_Stored data entries_.
===

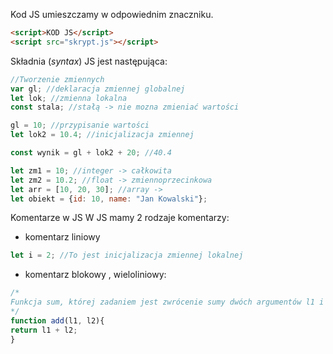 Kod JS umieszczamy w odpowiednim znaczniku.
```html
<script>KOD JS</script>
<script src="skrypt.js"></script>
```

Składnia (*syntax*) JS jest następująca:
```js
//Tworzenie zmiennych
var gl; //deklaracja zmiennej globalnej
let lok; //zmienna lokalna
const stala; //stałą -> nie mozna zmieniać wartości

gl = 10; //przypisanie wartości
let lok2 = 10.4; //inicjalizacja zmiennej

const wynik = gl + lok2 + 20; //40.4

let zm1 = 10; //integer -> całkowita
let zm2 = 10.2; //float -> zmiennoprzecinkowa
let arr = [10, 20, 30]; //array ->
let obiekt = {id: 10, name: "Jan Kowalski"};
```

Komentarze w JS 
W JS mamy 2 rodzaje komentarzy: 
 - komentarz liniowy
 ```js
 let i = 2; //To jest inicjalizacja zmiennej lokalnej 
```

- komentarz blokowy , wieloliniowy:
```js
/*
Funkcja sum, której zadaniem jest zwrócenie sumy dwóch argumentów l1 i l2
*/
function add(l1, l2){
return l1 + l2;
}
```
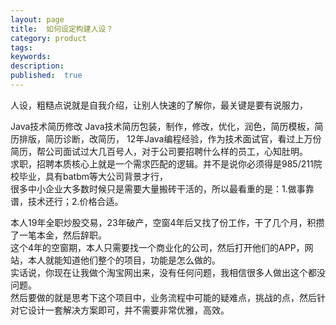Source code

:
 ```yaml
---
layout: page
title:  如何设定构建人设？
category: product
tags:
keywords:
description:
published:  true
---
```


人设，粗糙点说就是自我介绍，让别人快速的了解你，最关键是要有说服力，

Java技术简历修改
Java技术简历包装，制作，修改，优化，润色，简历模板，简历排版，简历诊断，改简历，
12年Java编程经验，作为技术面试官，看过上万份简历，帮公司面试过大几百号人，对于公司要招聘什么样的员工，心知肚明。  
求职，招聘本质核心上就是一个需求匹配的逻辑。并不是说你必须得是985/211院校毕业，具有batbm等大公司背景才行，  
很多中小企业大多数时候只是需要大量搬砖干活的，所以最看重的是：1.做事靠谱，技术还行；2.价格合适。  



本人19年全职炒股交易，23年破产，空窗4年后又找了份工作，干了几个月，积攒了一笔本金，然后辞职。   
这个4年的空窗期，本人只需要找一个商业化的公司，然后打开他们的APP，网站，本人就能知道他们整个的项目，功能是怎么做的。  
实话说，你现在让我做个淘宝网出来，没有任何问题，我相信很多人做出这个都没问题。  
然后要做的就是思考下这个项目中，业务流程中可能的疑难点，挑战的点，然后针对它设计一套解决方案即可，并不需要非常优雅，高效。  





































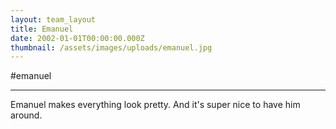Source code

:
 ```yaml
---
layout: team_layout
title: Emanuel
date: 2002-01-01T00:00:00.000Z
thumbnail: /assets/images/uploads/emanuel.jpg
---
```

#emanuel 

----

Emanuel makes everything look pretty. And it's super nice to have him around.
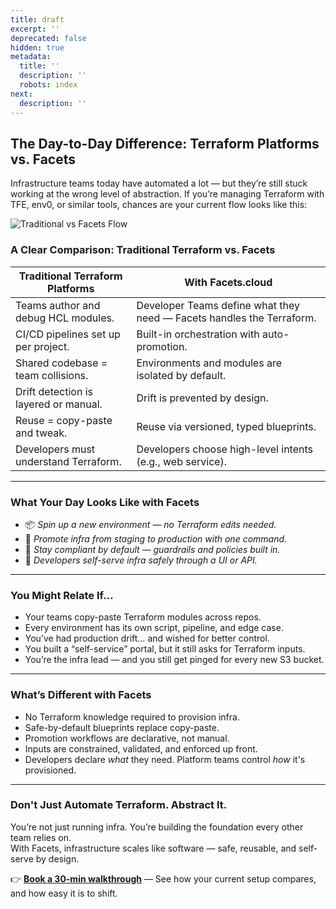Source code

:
 ```yaml
---
title: draft
excerpt: ''
deprecated: false
hidden: true
metadata:
  title: ''
  description: ''
  robots: index
next:
  description: ''
---
```

## The Day-to-Day Difference: Terraform Platforms vs. Facets

Infrastructure teams today have automated a lot — but they’re still stuck working at the wrong level of abstraction. If you’re managing Terraform with TFE, env0, or similar tools, chances are your current flow looks like this:

![Traditional vs Facets Flow](/path-to-your-infographic.png)

### A Clear Comparison: Traditional Terraform vs. Facets

| **Traditional Terraform Platforms**   | **With Facets.cloud**                                                 |
| ------------------------------------- | --------------------------------------------------------------------- |
| Teams author and debug HCL modules.   | Developer Teams define what they need — Facets handles the Terraform. |
| CI/CD pipelines set up per project.   | Built-in orchestration with auto-promotion.                           |
| Shared codebase = team collisions.    | Environments and modules are isolated by default.                     |
| Drift detection is layered or manual. | Drift is prevented by design.                                         |
| Reuse = copy-paste and tweak.         | Reuse via versioned, typed blueprints.                                |
| Developers must understand Terraform. | Developers choose high-level intents (e.g., web service).             |

***

### What Your Day Looks Like with Facets

- 📦 _Spin up a new environment — no Terraform edits needed._
- 🚀 _Promote infra from staging to production with one command._
- 🔐 _Stay compliant by default — guardrails and policies built in._
- 👥 _Developers self-serve infra safely through a UI or API._

***

### You Might Relate If…

- Your teams copy-paste Terraform modules across repos.
- Every environment has its own script, pipeline, and edge case.
- You’ve had production drift… and wished for better control.
- You built a “self-service” portal, but it still asks for Terraform inputs.
- You’re the infra lead — and you still get pinged for every new S3 bucket.

***

### What’s Different with Facets

- No Terraform knowledge required to provision infra.
- Safe-by-default blueprints replace copy-paste.
- Promotion workflows are declarative, not manual.
- Inputs are constrained, validated, and enforced up front.
- Developers declare _what_ they need. Platform teams control _how_ it's provisioned.

***

### Don't Just Automate Terraform. Abstract It.

You’re not just running infra. You’re building the foundation every other team relies on.  
With Facets, infrastructure scales like software — safe, reusable, and self-serve by design.

👉 **[Book a 30-min walkthrough](#)** — See how your current setup compares, and how easy it is to shift.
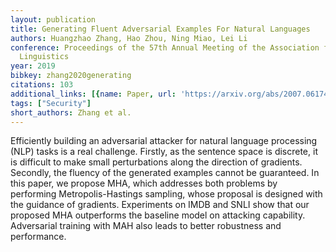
 ```yaml
---
layout: publication
title: Generating Fluent Adversarial Examples For Natural Languages
authors: Huangzhao Zhang, Hao Zhou, Ning Miao, Lei Li
conference: Proceedings of the 57th Annual Meeting of the Association for Computational
  Linguistics
year: 2019
bibkey: zhang2020generating
citations: 103
additional_links: [{name: Paper, url: 'https://arxiv.org/abs/2007.06174'}]
tags: ["Security"]
short_authors: Zhang et al.
---
```

Efficiently building an adversarial attacker for natural language processing
(NLP) tasks is a real challenge. Firstly, as the sentence space is discrete, it
is difficult to make small perturbations along the direction of gradients.
Secondly, the fluency of the generated examples cannot be guaranteed. In this
paper, we propose MHA, which addresses both problems by performing
Metropolis-Hastings sampling, whose proposal is designed with the guidance of
gradients. Experiments on IMDB and SNLI show that our proposed MHA outperforms
the baseline model on attacking capability. Adversarial training with MAH also
leads to better robustness and performance.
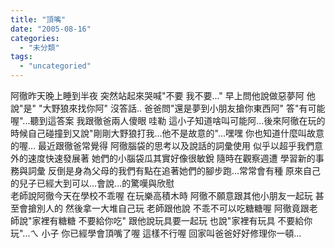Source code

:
 ```yaml
---
title: "頂嘴"
date: "2005-08-16"
categories: 
  - "未分類"
tags: 
  - "uncategoried"
---
```


阿徹昨天晚上睡到半夜 突然站起來哭喊"不要 我不要..." 早上問他說做惡夢阿 他說"是" "大野狼來找你阿" 沒答話.. 爸爸問"還是夢到小朋友搶你東西阿" 答"有可能喔"...聽到這答案 我跟徹爸兩人傻眼 哇勒 這小子知道啥叫可能阿...後來阿徹在玩的時候自己碰撞到又說"剛剛大野狼打我...他不是故意的"...嘿嘿 你也知道什麼叫故意的喔... 最近跟徹爸常覺得 阿徹腦袋的思考以及說話的詞彙使用 似乎以超乎我們意外的速度快速發展著 她們的小腦袋瓜其實好像很敏銳 隨時在觀察週遭 學習新的事務與詞彙 反倒是身為父母的我們有點在追著她們的腳步跑...常常會有種 原來自己的兒子已經大到可以...會說...的驚嘆與欣慰  
老師說阿徹今天在學校不乖喔 在玩樂高積木時 阿徹不願意跟其他小朋友一起玩 甚至會搶別人的 然後拿一大堆自己玩 老師跟他說 不乖不可以吃糖糖喔 阿徹竟跟老師說"家裡有糖糖 不要給你吃" 跟他說玩具要一起玩 也說"家裡有玩具 不要給你玩"...ㄟ 小子 你已經學會頂嘴了喔 這樣不行喔 回家叫爸爸好好修理你一頓...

===

_DIRECTIONS_.
With images left out, the data must be transcribed exactly.

_SOLUTION_.
 Kod JS umieszczamy w odpowiednim znaczniku.
```html
<script>KOD JS</script>
<script src="skrypt.js"></script>
```

Składnia (*syntax*) JS jest następująca:
```js
//Tworzenie zmiennych
var gl; //deklaracja zmiennej globalnej
let lok; //zmienna lokalna
const stala; //stałą -> nie mozna zmieniać wartości

gl = 10; //przypisanie wartości
let lok2 = 10.4; //inicjalizacja zmiennej

const wynik = gl + lok2 + 20; //40.4

let zm1 = 10; //integer -> całkowita
let zm2 = 10.2; //float -> zmiennoprzecinkowa
let arr = [10, 20, 30]; //array ->
let obiekt = {id: 10, name: "Jan Kowalski"};
```

Komentarze w JS 
W JS mamy 2 rodzaje komentarzy: 
 - komentarz liniowy
 ```js
 let i = 2; //To jest inicjalizacja zmiennej lokalnej 
```

- komentarz blokowy , wieloliniowy:
```js
/*
Funkcja sum, której zadaniem jest zwrócenie sumy dwóch argumentów l1 i l2
*/
function add(l1, l2){
return l1 + l2;
}
```
Source code

:
 ```yaml
---
layout: page
title:  如何设定构建人设？
category: product
tags:
keywords:
description:
published:  true
---
```


人设，粗糙点说就是自我介绍，让别人快速的了解你，最关键是要有说服力，

Java技术简历修改
Java技术简历包装，制作，修改，优化，润色，简历模板，简历排版，简历诊断，改简历，
12年Java编程经验，作为技术面试官，看过上万份简历，帮公司面试过大几百号人，对于公司要招聘什么样的员工，心知肚明。  
求职，招聘本质核心上就是一个需求匹配的逻辑。并不是说你必须得是985/211院校毕业，具有batbm等大公司背景才行，  
很多中小企业大多数时候只是需要大量搬砖干活的，所以最看重的是：1.做事靠谱，技术还行；2.价格合适。  



本人19年全职炒股交易，23年破产，空窗4年后又找了份工作，干了几个月，积攒了一笔本金，然后辞职。   
这个4年的空窗期，本人只需要找一个商业化的公司，然后打开他们的APP，网站，本人就能知道他们整个的项目，功能是怎么做的。  
实话说，你现在让我做个淘宝网出来，没有任何问题，我相信很多人做出这个都没问题。  
然后要做的就是思考下这个项目中，业务流程中可能的疑难点，挑战的点，然后针对它设计一套解决方案即可，并不需要非常优雅，高效。  





































Source code

:
 ```yaml
---
layout: team_layout
title: Emanuel
date: 2002-01-01T00:00:00.000Z
thumbnail: /assets/images/uploads/emanuel.jpg
---
```

#emanuel 

----

Emanuel makes everything look pretty. And it's super nice to have him around.
Source code

:
 ```yaml
---
title: draft
excerpt: ''
deprecated: false
hidden: true
metadata:
  title: ''
  description: ''
  robots: index
next:
  description: ''
---
```

## The Day-to-Day Difference: Terraform Platforms vs. Facets

Infrastructure teams today have automated a lot — but they’re still stuck working at the wrong level of abstraction. If you’re managing Terraform with TFE, env0, or similar tools, chances are your current flow looks like this:

![Traditional vs Facets Flow](/path-to-your-infographic.png)

### A Clear Comparison: Traditional Terraform vs. Facets

| **Traditional Terraform Platforms**   | **With Facets.cloud**                                                 |
| ------------------------------------- | --------------------------------------------------------------------- |
| Teams author and debug HCL modules.   | Developer Teams define what they need — Facets handles the Terraform. |
| CI/CD pipelines set up per project.   | Built-in orchestration with auto-promotion.                           |
| Shared codebase = team collisions.    | Environments and modules are isolated by default.                     |
| Drift detection is layered or manual. | Drift is prevented by design.                                         |
| Reuse = copy-paste and tweak.         | Reuse via versioned, typed blueprints.                                |
| Developers must understand Terraform. | Developers choose high-level intents (e.g., web service).             |

***

### What Your Day Looks Like with Facets

- 📦 _Spin up a new environment — no Terraform edits needed._
- 🚀 _Promote infra from staging to production with one command._
- 🔐 _Stay compliant by default — guardrails and policies built in._
- 👥 _Developers self-serve infra safely through a UI or API._

***

### You Might Relate If…

- Your teams copy-paste Terraform modules across repos.
- Every environment has its own script, pipeline, and edge case.
- You’ve had production drift… and wished for better control.
- You built a “self-service” portal, but it still asks for Terraform inputs.
- You’re the infra lead — and you still get pinged for every new S3 bucket.

***

### What’s Different with Facets

- No Terraform knowledge required to provision infra.
- Safe-by-default blueprints replace copy-paste.
- Promotion workflows are declarative, not manual.
- Inputs are constrained, validated, and enforced up front.
- Developers declare _what_ they need. Platform teams control _how_ it's provisioned.

***

### Don't Just Automate Terraform. Abstract It.

You’re not just running infra. You’re building the foundation every other team relies on.  
With Facets, infrastructure scales like software — safe, reusable, and self-serve by design.

👉 **[Book a 30-min walkthrough](#)** — See how your current setup compares, and how easy it is to shift.
 ```yaml
---
layout: publication
title: Generating Fluent Adversarial Examples For Natural Languages
authors: Huangzhao Zhang, Hao Zhou, Ning Miao, Lei Li
conference: Proceedings of the 57th Annual Meeting of the Association for Computational
  Linguistics
year: 2019
bibkey: zhang2020generating
citations: 103
additional_links: [{name: Paper, url: 'https://arxiv.org/abs/2007.06174'}]
tags: ["Security"]
short_authors: Zhang et al.
---
```

Efficiently building an adversarial attacker for natural language processing
(NLP) tasks is a real challenge. Firstly, as the sentence space is discrete, it
is difficult to make small perturbations along the direction of gradients.
Secondly, the fluency of the generated examples cannot be guaranteed. In this
paper, we propose MHA, which addresses both problems by performing
Metropolis-Hastings sampling, whose proposal is designed with the guidance of
gradients. Experiments on IMDB and SNLI show that our proposed MHA outperforms
the baseline model on attacking capability. Adversarial training with MAH also
leads to better robustness and performance.
Source code

:
 ```yaml
---
title: "頂嘴"
date: "2005-08-16"
categories: 
  - "未分類"
tags: 
  - "uncategoried"
---
```


阿徹昨天晚上睡到半夜 突然站起來哭喊"不要 我不要..." 早上問他說做惡夢阿 他說"是" "大野狼來找你阿" 沒答話.. 爸爸問"還是夢到小朋友搶你東西阿" 答"有可能喔"...聽到這答案 我跟徹爸兩人傻眼 哇勒 這小子知道啥叫可能阿...後來阿徹在玩的時候自己碰撞到又說"剛剛大野狼打我...他不是故意的"...嘿嘿 你也知道什麼叫故意的喔... 最近跟徹爸常覺得 阿徹腦袋的思考以及說話的詞彙使用 似乎以超乎我們意外的速度快速發展著 她們的小腦袋瓜其實好像很敏銳 隨時在觀察週遭 學習新的事務與詞彙 反倒是身為父母的我們有點在追著她們的腳步跑...常常會有種 原來自己的兒子已經大到可以...會說...的驚嘆與欣慰  
老師說阿徹今天在學校不乖喔 在玩樂高積木時 阿徹不願意跟其他小朋友一起玩 甚至會搶別人的 然後拿一大堆自己玩 老師跟他說 不乖不可以吃糖糖喔 阿徹竟跟老師說"家裡有糖糖 不要給你吃" 跟他說玩具要一起玩 也說"家裡有玩具 不要給你玩"...ㄟ 小子 你已經學會頂嘴了喔 這樣不行喔 回家叫爸爸好好修理你一頓...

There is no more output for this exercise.